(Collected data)
▼

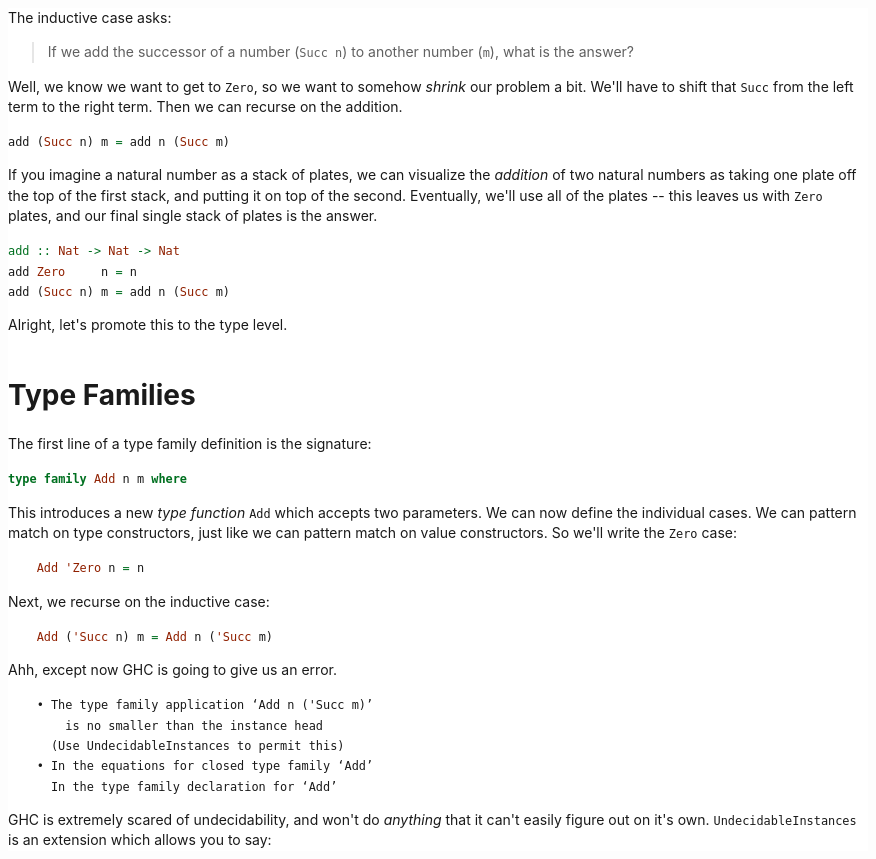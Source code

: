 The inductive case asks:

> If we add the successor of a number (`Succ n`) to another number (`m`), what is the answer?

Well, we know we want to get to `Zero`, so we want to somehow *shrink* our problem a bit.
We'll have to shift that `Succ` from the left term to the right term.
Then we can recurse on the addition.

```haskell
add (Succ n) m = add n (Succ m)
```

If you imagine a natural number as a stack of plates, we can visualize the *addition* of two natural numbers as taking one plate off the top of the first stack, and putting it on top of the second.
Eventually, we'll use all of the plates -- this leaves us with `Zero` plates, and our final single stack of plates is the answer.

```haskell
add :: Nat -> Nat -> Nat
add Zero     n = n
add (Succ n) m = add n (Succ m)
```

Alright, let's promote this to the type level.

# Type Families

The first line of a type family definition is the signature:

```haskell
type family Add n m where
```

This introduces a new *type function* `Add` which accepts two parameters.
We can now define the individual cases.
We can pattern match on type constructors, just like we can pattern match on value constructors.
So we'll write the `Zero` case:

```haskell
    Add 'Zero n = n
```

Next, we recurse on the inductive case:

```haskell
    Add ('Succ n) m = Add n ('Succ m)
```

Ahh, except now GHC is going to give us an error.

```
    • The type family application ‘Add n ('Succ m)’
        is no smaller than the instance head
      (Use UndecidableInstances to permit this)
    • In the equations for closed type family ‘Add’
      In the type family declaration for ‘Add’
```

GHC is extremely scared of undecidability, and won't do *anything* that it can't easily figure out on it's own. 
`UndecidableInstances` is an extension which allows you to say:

▲

*Assignment*
Display each line of the data where "inductive" occurs.

*Answer for the task*
: The inductive case asks:
Next, we recurse on the inductive case:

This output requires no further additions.